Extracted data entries

◇ ◇ ◇ ◇

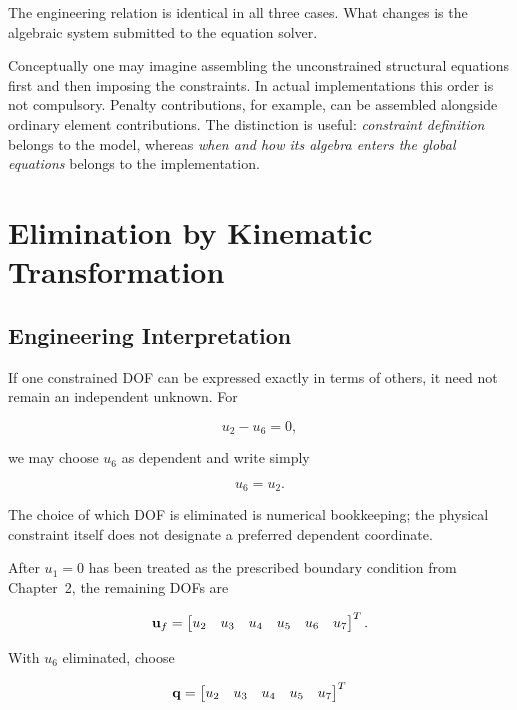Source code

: The engineering relation is identical in all three cases. What changes is the
algebraic system submitted to the equation solver.

Conceptually one may imagine assembling the unconstrained structural equations
first and then imposing the constraints. In actual implementations this order is
not compulsory. Penalty contributions, for example, can be assembled alongside
ordinary element contributions. The distinction is useful: \emph{constraint
definition} belongs to the model, whereas \emph{when and how its algebra enters
the global equations} belongs to the implementation.

\section{Elimination by Kinematic Transformation}\label{sec:mfc-elimination}

\subsection{Engineering Interpretation}

If one constrained DOF can be expressed exactly in terms of others, it need not
remain an independent unknown. For

\begin{equation}
    u_2-u_6=0,
\end{equation}

we may choose $u_6$ as dependent and write simply

\begin{equation}
    u_6=u_2.
\end{equation}

The choice of which DOF is eliminated is numerical bookkeeping; the physical
constraint itself does not designate a preferred dependent coordinate.

After $u_1=0$ has been treated as the prescribed boundary condition from
Chapter~2, the remaining DOFs are

\begin{equation}
    \m{u}_f=
    \begin{bmatrix}u_2&u_3&u_4&u_5&u_6&u_7\end{bmatrix}^T.
\end{equation}

With $u_6$ eliminated, choose

\begin{equation}
    \m{q}=\begin{bmatrix}u_2&u_3&u_4&u_5&u_7\end{bmatrix}^T
\end{equation}

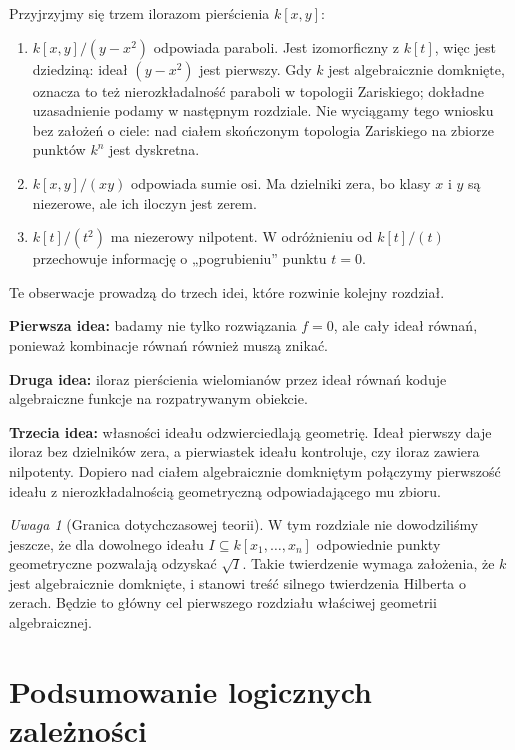 \documentclass[11pt,a4paper,openany]{report}
\numberwithin{equation}{section}
\theoremstyle{plain}
\theoremstyle{definition}
\theoremstyle{remark}
\newtheorem{uwaga}[twierdzenie]{Uwaga}
\begin{document}
Przyjrzyjmy się trzem ilorazom pierścienia $k[x,y]$:
\begin{enumerate}[label=\arabic*)]
\item $k[x,y]/(y-x^2)$ odpowiada paraboli. Jest izomorficzny z $k[t]$,
więc jest dziedziną: ideał $(y-x^2)$ jest pierwszy.
Gdy $k$ jest algebraicznie domknięte, oznacza to też
nierozkładalność paraboli w topologii Zariskiego; dokładne uzasadnienie
podamy w następnym rozdziale. Nie wyciągamy tego wniosku bez założeń
o ciele: nad ciałem skończonym topologia Zariskiego na zbiorze
punktów $k^n$ jest dyskretna.
\item $k[x,y]/(xy)$ odpowiada sumie osi. Ma dzielniki zera,
bo klasy $x$ i $y$ są niezerowe, ale ich iloczyn jest zerem.
\item $k[t]/(t^2)$ ma niezerowy nilpotent. W odróżnieniu od
$k[t]/(t)$ przechowuje informację o „pogrubieniu” punktu $t=0$.
\end{enumerate}
Te obserwacje prowadzą do trzech idei, które rozwinie kolejny rozdział.

\textbf{Pierwsza idea:} badamy nie tylko rozwiązania $f=0$, ale cały
ideał równań, ponieważ kombinacje równań również muszą znikać.

\textbf{Druga idea:} iloraz pierścienia wielomianów przez ideał równań
koduje algebraiczne funkcje na rozpatrywanym obiekcie.

\textbf{Trzecia idea:} własności ideału odzwierciedlają geometrię.
Ideał pierwszy daje iloraz bez dzielników zera,
a pierwiastek ideału kontroluje, czy iloraz zawiera nilpotenty.
Dopiero nad ciałem algebraicznie domkniętym połączymy pierwszość
ideału z nierozkładalnością geometryczną odpowiadającego mu zbioru.

\begin{uwaga}[Granica dotychczasowej teorii]
W tym rozdziale nie dowodziliśmy jeszcze, że dla dowolnego ideału
$I\subseteq k[x_1,\dots,x_n]$ odpowiednie punkty geometryczne
pozwalają odzyskać $\sqrt I$. Takie twierdzenie wymaga
założenia, że $k$ jest algebraicznie domknięte, i stanowi treść
silnego twierdzenia Hilberta o zerach. Będzie to główny cel
pierwszego rozdziału właściwej geometrii algebraicznej.
\end{uwaga}

\section{Podsumowanie logicznych zależności}
\end{document}
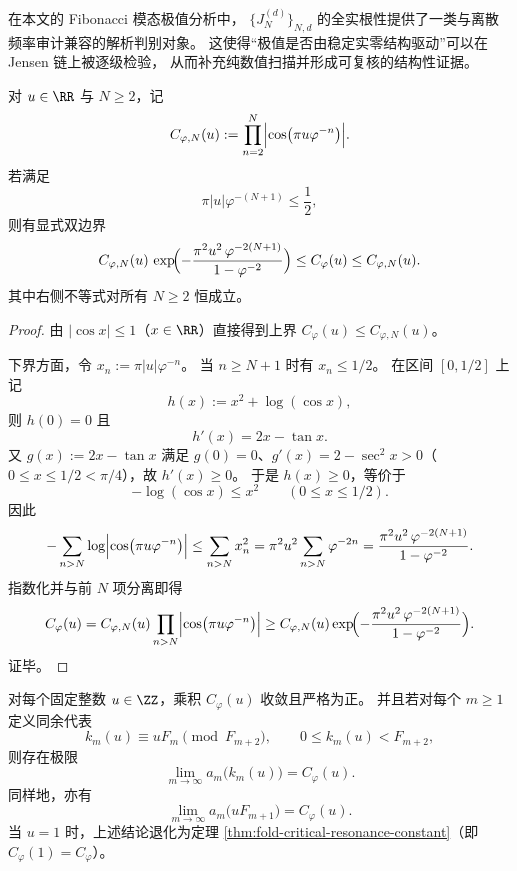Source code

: \begin{remark}[从数值极值到可判别结构的桥接]\label{rem:fold-jensen-bridge-fibonacci-extrema}
在本文的 Fibonacci 模态极值分析中，
\(\{J_N^{(d)}\}_{N,d}\) 的全实根性提供了一类与离散频率审计兼容的解析判别对象。
这使得“极值是否由稳定实零结构驱动”可以在 Jensen 链上被逐级检验，
从而补充纯数值扫描并形成可复核的结构性证据。
\end{remark}

\begin{proposition}[共振梯常数的截断误差上界]\label{prop:fold-resonance-truncation-error}
对 \(u\in\RR\) 与 \(N\ge 2\)，记
\[
C_{\varphi,N}(u):=\prod_{n=2}^{N}\Bigl|\cos\bigl(\pi u\varphi^{-n}\bigr)\Bigr|.
\]
若满足
\[
\pi|u|\varphi^{-(N+1)}\le \frac12,
\]
则有显式双边界
\[
C_{\varphi,N}(u)\,
\exp\!\Bigl(
-\frac{\pi^2u^2\,\varphi^{-2(N+1)}}{1-\varphi^{-2}}
\Bigr)
\le
C_\varphi(u)
\le
C_{\varphi,N}(u).
\]
其中右侧不等式对所有 \(N\ge 2\) 恒成立。
\end{proposition}

\begin{proof}
由 \(|\cos x|\le 1\)（\(x\in\RR\)）直接得到上界
\(
C_\varphi(u)\le C_{\varphi,N}(u)
\)。

下界方面，令 \(x_n:=\pi|u|\varphi^{-n}\)。
当 \(n\ge N+1\) 时有 \(x_n\le 1/2\)。
在区间 \([0,1/2]\) 上记
\[
h(x):=x^2+\log(\cos x),
\]
则 \(h(0)=0\) 且
\[
h'(x)=2x-\tan x.
\]
又 \(g(x):=2x-\tan x\) 满足 \(g(0)=0\)、\(g'(x)=2-\sec^2x>0\)（\(0\le x\le 1/2<\pi/4\)），故 \(h'(x)\ge 0\)。
于是 \(h(x)\ge 0\)，等价于
\[
-\log(\cos x)\le x^2\qquad(0\le x\le 1/2).
\]
因此
\[
-\sum_{n>N}\log\Bigl|\cos\bigl(\pi u\varphi^{-n}\bigr)\Bigr|
\le
\sum_{n>N}x_n^2
=
\pi^2u^2\sum_{n>N}\varphi^{-2n}
=
\frac{\pi^2u^2\,\varphi^{-2(N+1)}}{1-\varphi^{-2}}.
\]
指数化并与前 \(N\) 项分离即得
\[
C_\varphi(u)
=
C_{\varphi,N}(u)\prod_{n>N}\Bigl|\cos\bigl(\pi u\varphi^{-n}\bigr)\Bigr|
\ge
C_{\varphi,N}(u)\exp\!\Bigl(
-\frac{\pi^2u^2\,\varphi^{-2(N+1)}}{1-\varphi^{-2}}
\Bigr).
\]
证毕。
\end{proof}

\begin{theorem}\label{thm:fold-critical-resonance-constant-integer-ladder}
对每个固定整数 \(u\in\ZZ\)，乘积 \(C_\varphi(u)\) 收敛且严格为正。
并且若对每个 \(m\ge 1\) 定义同余代表
\[
k_m(u)\equiv uF_m\pmod{F_{m+2}},
\qquad 0\le k_m(u)<F_{m+2},
\]
则存在极限
\[
\lim_{m\to\infty}a_m\!\bigl(k_m(u)\bigr)=C_\varphi(u).
\]
同样地，亦有
\[
\lim_{m\to\infty}a_m\!\bigl(uF_{m+1}\bigr)=C_\varphi(u).
\]
当 \(u=1\) 时，上述结论退化为定理 \ref{thm:fold-critical-resonance-constant}（即 \(C_\varphi(1)=C_\varphi\)）。
\end{theorem}

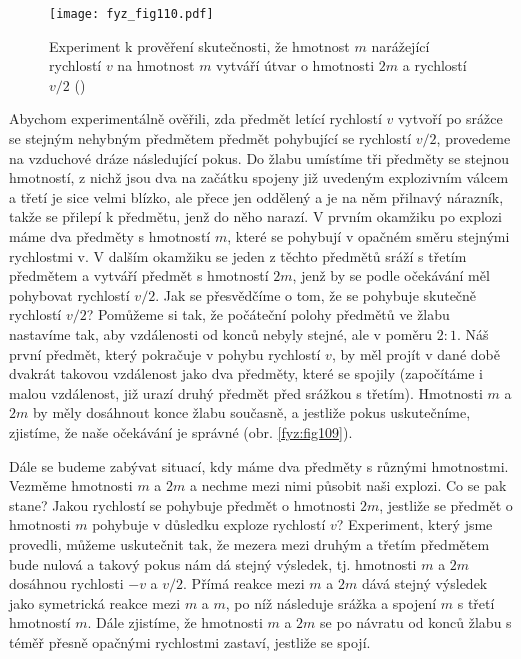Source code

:     \begin{figure}[ht!]  %
      \centering
      \texttt{[image: fyz\_fig110.pdf]}
      \caption{Experiment k prověření skutečnosti, že hmotnost \(m\) narážející rychlostí \(v\) na hmotnost 
               \(m\) vytváří útvar o hmotnosti \(2m\) a rychlostí \(v/2\)
              (\cite[s.~146]{Feynman01})}
      \label{fyz:fig110}
    \end{figure}
    Abychom experimentálně ověřili, zda předmět letící rychlostí \(v\) vytvoří po srážce se stejným 
    nehybným předmětem předmět pohybující se rychlostí \(v/2\), provedeme na vzduchové dráze 
    následující pokus. Do žlabu umístíme tři předměty se stejnou hmotností, z nichž jsou dva na 
    začátku spojeny již uvedeným explozivním válcem a třetí je sice velmi blízko, ale přece jen 
    oddělený a je na něm přilnavý nárazník, takže se přilepí k předmětu, jenž do něho narazí. V 
    prvním okamžiku po explozi máme dva předměty s hmotností \(m\), které se pohybují v opačném 
    směru stejnými rychlostmi v. V dalším okamžiku se jeden z těchto předmětů sráží s třetím 
    předmětem a vytváří předmět s hmotností \(2m\), jenž by se podle očekávání měl pohybovat 
    rychlostí \(v/2\). Jak se přesvědčíme o tom, že se pohybuje skutečně rychlostí \(v/2\)? 
    Pomůžeme si tak, že počáteční polohy předmětů ve žlabu nastavíme tak, aby vzdálenosti od konců 
    nebyly stejné, ale v poměru \(2:1\). Náš první předmět, který pokračuje v pohybu rychlostí 
    \(v\), by měl projít v dané době dvakrát takovou vzdálenost jako dva předměty, které se spojily 
    (započítáme i malou vzdálenost, již urazí druhý předmět před srážkou s třetím). Hmotnosti \(m\) 
    a \(2m\) by měly dosáhnout konce žlabu současně, a jestliže pokus uskutečníme, zjistíme, že 
    naše očekávání je správné (obr. \ref{fyz:fig109}).

    Dále se budeme zabývat situací, kdy máme dva předměty s různými hmotnostmi. Vezměme hmotnosti 
    \(m\) a \(2m\) a nechme mezi nimi působit naši explozi. Co se pak stane? Jakou rychlostí se 
    pohybuje předmět o hmotnosti \(2m\), jestliže se předmět o hmotnosti \(m\) pohybuje v důsledku 
    exploze rychlostí \(v\)? Experiment, který jsme provedli, můžeme uskutečnit tak, že mezera mezi 
    druhým a třetím předmětem bude nulová a takový pokus nám dá stejný výsledek, tj. hmotnosti 
    \(m\) a \(2m\) dosáhnou rychlosti \(-v\) a \(v/2\). Přímá reakce mezi \(m\) a \(2m\) dává 
    stejný výsledek jako symetrická reakce mezi \(m\) a \(m\), po níž následuje srážka a spojení 
    \(m\) s třetí hmotností \(m\). Dále zjistíme, že hmotnosti \(m\) a \(2m\) se po návratu od 
    konců žlabu s téměř přesně opačnými rychlostmi zastaví, jestliže se spojí.

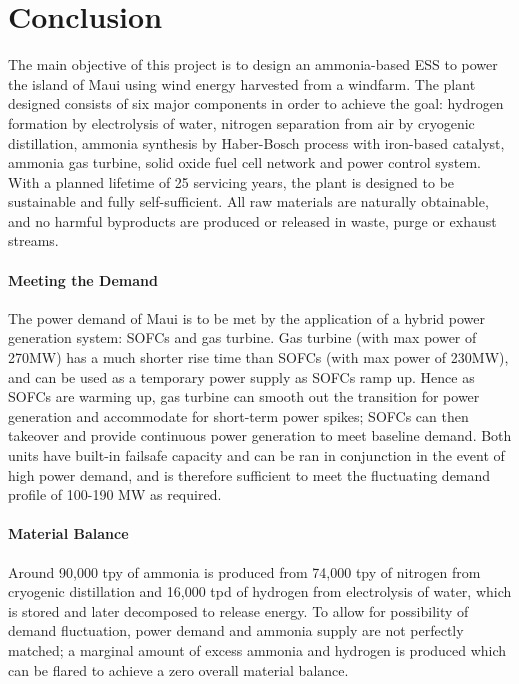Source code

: \let\subsection\paragraph
%

\section{Conclusion}
The main objective of this project is to design an ammonia-based ESS to power the island of Maui using wind energy harvested from a windfarm. The plant designed consists of six major components in order to achieve the goal: hydrogen formation by electrolysis of water, nitrogen separation from air by cryogenic distillation, ammonia synthesis by Haber-Bosch process with iron-based catalyst, ammonia gas turbine, solid oxide fuel cell network and power control system. With a planned lifetime of 25 servicing years, the plant is designed to be sustainable and fully self-sufficient. All raw materials are naturally obtainable, and no harmful byproducts are produced or released in waste, purge or exhaust streams. 
\subsection{Meeting the Demand}
The power demand of Maui is to be met by the application of a hybrid power generation system: SOFCs and gas turbine. Gas turbine (with max power of 270MW) has a much shorter rise time than SOFCs (with max power of 230MW), and can be used as a temporary power supply as SOFCs ramp up. Hence as SOFCs are warming up, gas turbine can smooth out the transition for power generation and accommodate for short-term power spikes; SOFCs can then takeover and provide continuous power generation to meet baseline demand. Both units have built-in failsafe capacity and can be ran in conjunction in the event of high power demand, and is therefore sufficient to meet the fluctuating demand profile of 100-190 MW as required.
\subsection{Material Balance}
Around 90,000 tpy of ammonia is produced from 74,000 tpy of nitrogen from cryogenic distillation and 16,000 tpd of hydrogen from electrolysis of water, which is stored and later decomposed to release energy. To allow for possibility of demand fluctuation, power demand and ammonia supply are not perfectly matched; a marginal amount of excess ammonia and hydrogen is produced which can be flared to achieve a zero overall material balance.
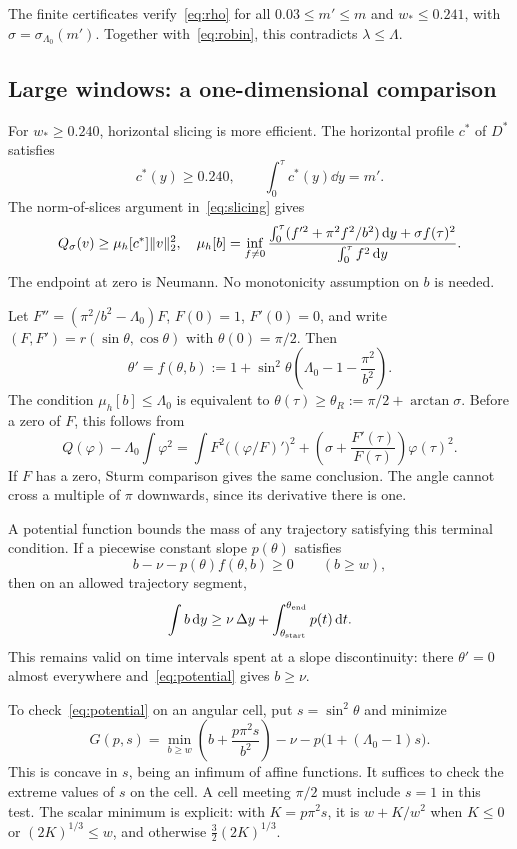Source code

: The finite certificates verify~\eqref{eq:rho} for all $0.03\le m'\le m$ and $w_*\le0.241$, with $\sigma=\sigma_{\Lambda_0}(m')$. Together with~\eqref{eq:robin}, this contradicts $\lambda\le\Lambda$.

\subsection{Large windows: a one-dimensional comparison}
For $w_*\ge0.240$, horizontal slicing is more efficient. The horizontal profile $c^*$ of $D^*$ satisfies
\[
 c^*(y)\ge0.240,\qquad \int_0^\tau c^*(y)\dd y=m'.
\]
The norm-of-slices argument in~\eqref{eq:slicing} gives
\[
 Q_\sigma(v)\ge \mu_h[c^*]\norm v_2^2,
\quad
 \mu_h[b]=\inf_{f\ne0}
 \frac{\int_0^\tau(f'^2+\pi^2f^2/b^2)\dd y+\sigma f(\tau)^2}
      {\int_0^\tau f^2\dd y}.
\]
The endpoint at zero is Neumann. No monotonicity assumption on $b$ is needed.

Let $F''=(\pi^2/b^2-\Lambda_0)F$, $F(0)=1$, $F'(0)=0$, and write $(F,F')=r(\sin\theta,\cos\theta)$ with $\theta(0)=\pi/2$. Then
\begin{equation}\label{eq:prufer-S}
 \theta'=f(\theta,b):=1+\sin^2\theta\left(\Lambda_0-1-\frac{\pi^2}{b^2}\right).
\end{equation}
The condition $\mu_h[b]\le\Lambda_0$ is equivalent to $\theta(\tau)\ge\theta_R:=\pi/2+\arctan\sigma$. Before a zero of $F$, this follows from
\[
 Q(\varphi)-\Lambda_0\int\varphi^2
 =\int F^2\bigl((\varphi/F)'\bigr)^2
   +\left(\sigma+\frac{F'(\tau)}{F(\tau)}\right)\varphi(\tau)^2.
\]
If $F$ has a zero, Sturm comparison gives the same conclusion. The angle cannot cross a multiple of $\pi$ downwards, since its derivative there is one.

A potential function bounds the mass of any trajectory satisfying this terminal condition. If a piecewise constant slope $p(\theta)$ satisfies
\begin{equation}\label{eq:potential}
 b-\nu-p(\theta)f(\theta,b)\ge0\qquad(b\ge w),
\end{equation}
then on an allowed trajectory segment,
\[
 \int b\dd y\ge \nu\,\Delta y+\int_{\theta_{\rm start}}^{\theta_{\rm end}}p(t)\dd t.
\]
This remains valid on time intervals spent at a slope discontinuity: there $\theta'=0$ almost everywhere and~\eqref{eq:potential} gives $b\ge\nu$.

To check~\eqref{eq:potential} on an angular cell, put $s=\sin^2\theta$ and minimize
\[
 G(p,s)=\min_{b\ge w}\left(b+\frac{p\pi^2s}{b^2}\right)
                 -\nu-p\bigl(1+(\Lambda_0-1)s\bigr).
\]
This is concave in $s$, being an infimum of affine functions. It suffices to check the extreme values of $s$ on the cell. A cell meeting $\pi/2$ must include $s=1$ in this test. The scalar minimum is explicit: with $K=p\pi^2s$, it is $w+K/w^2$ when $K\le0$ or $(2K)^{1/3}\le w$, and otherwise $\frac32(2K)^{1/3}$.

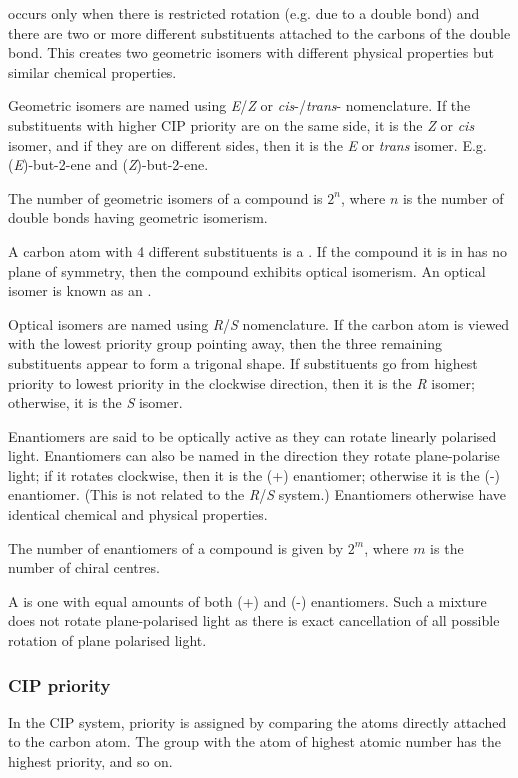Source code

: \documentclass[Chemistry.tex]{subfiles}
\begin{document}
 occurs only when there is restricted rotation (e.g. due to a  double bond) and there are two or more different substituents attached to the carbons of the double bond. This creates two geometric isomers with different physical properties but similar chemical properties.

Geometric isomers are named using \emph{E}/\emph{Z} or \emph{cis}-/\emph{trans}- nomenclature. If the substituents with higher CIP priority are on the same side, it is the \emph{Z} or \emph{cis} isomer, and if they are on different sides, then it is the \emph{E} or \emph{trans} isomer. E.g. (\emph{E})-but-2-ene and (\emph{Z})-but-2-ene.

The number of geometric isomers of a compound is \(2^n\), where \(n\) is the number of double bonds having geometric isomerism.

A carbon atom with 4 different substituents is a . If the compound it is in has no plane of symmetry, then the compound exhibits optical isomerism. An optical isomer is known as an .

Optical isomers are named using \emph{R}/\emph{S} nomenclature. If the carbon atom is viewed with the lowest priority group pointing away, then the three remaining substituents appear to form a trigonal shape. If substituents go from highest priority to lowest priority in the clockwise direction, then it is the \emph{R} isomer; otherwise, it is the \emph{S} isomer.

Enantiomers are said to be optically active as they can rotate linearly polarised light. Enantiomers can also be named in the direction they rotate plane-polarise light; if it rotates clockwise, then it is the (+) enantiomer; otherwise it is the (-) enantiomer. (This is not related to the \emph{R}/\emph{S} system.) Enantiomers otherwise have identical chemical and physical properties.

The number of enantiomers of a compound is given by \(2^m\), where \(m\) is the number of chiral centres.

A  is one with equal amounts of both (+) and (-) enantiomers. Such a mixture does not rotate plane-polarised light as there is exact cancellation of all possible rotation of plane polarised light.
\subsubsection{CIP priority}
In the CIP system, priority is assigned by comparing the atoms directly attached to the carbon atom. The group with the atom of highest atomic number has the highest priority, and so on.
\end{document}
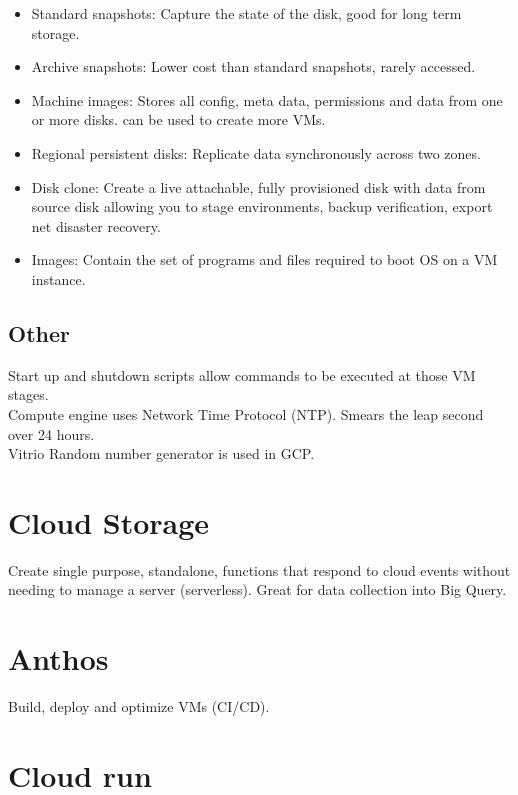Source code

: \documentclass[11pt]{scrartcl} %
\begin{document}
\begin{itemize}
	\item Standard snapshots: Capture the state of the disk, good for long term storage.
	\item Archive snapshots: Lower cost than standard snapshots, rarely accessed.
	\item Machine images: Stores all config, meta data, permissions and data from one or more disks.
	can be used to create more VMs.
	\item Regional persistent disks: Replicate data synchronously across two zones.
	\item Disk clone: Create a live attachable, fully provisioned disk with data from source disk
	allowing you to stage environments, backup verification, export net disaster recovery.
	\item Images: Contain the set of programs and files required to boot OS on a VM instance.
\end{itemize}

\subsection{Other}

Start up and shutdown scripts allow commands to be executed at those VM stages.\\

Compute engine uses Network Time Protocol (NTP). Smears the leap second over 24 hours.\\

Vitrio Random number generator is used in GCP.

\section{Cloud Storage}

Create single purpose, standalone, functions that respond to cloud events without needing to manage
a server (serverless). Great for data collection into Big Query.

\section{Anthos}

Build, deploy and optimize VMs (CI/CD).

\section{Cloud run}
\end{document}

◇ ◇ ◇ ◇

* WHAT IS BEING ASKED:
Write down again, exactly as given, only the lines above that fall from the line with "The number of geometric" to the line with "A carbon atom", inclusive.

* SOLUTION TO THIS EXERCISE:
The number of geometric isomers of a compound is \(2^n\), where \(n\) is the number of double bonds having geometric isomerism.

A carbon atom with 4 different substituents is a . If the compound it is in has no plane of symmetry, then the compound exhibits optical isomerism. An optical isomer is known as an .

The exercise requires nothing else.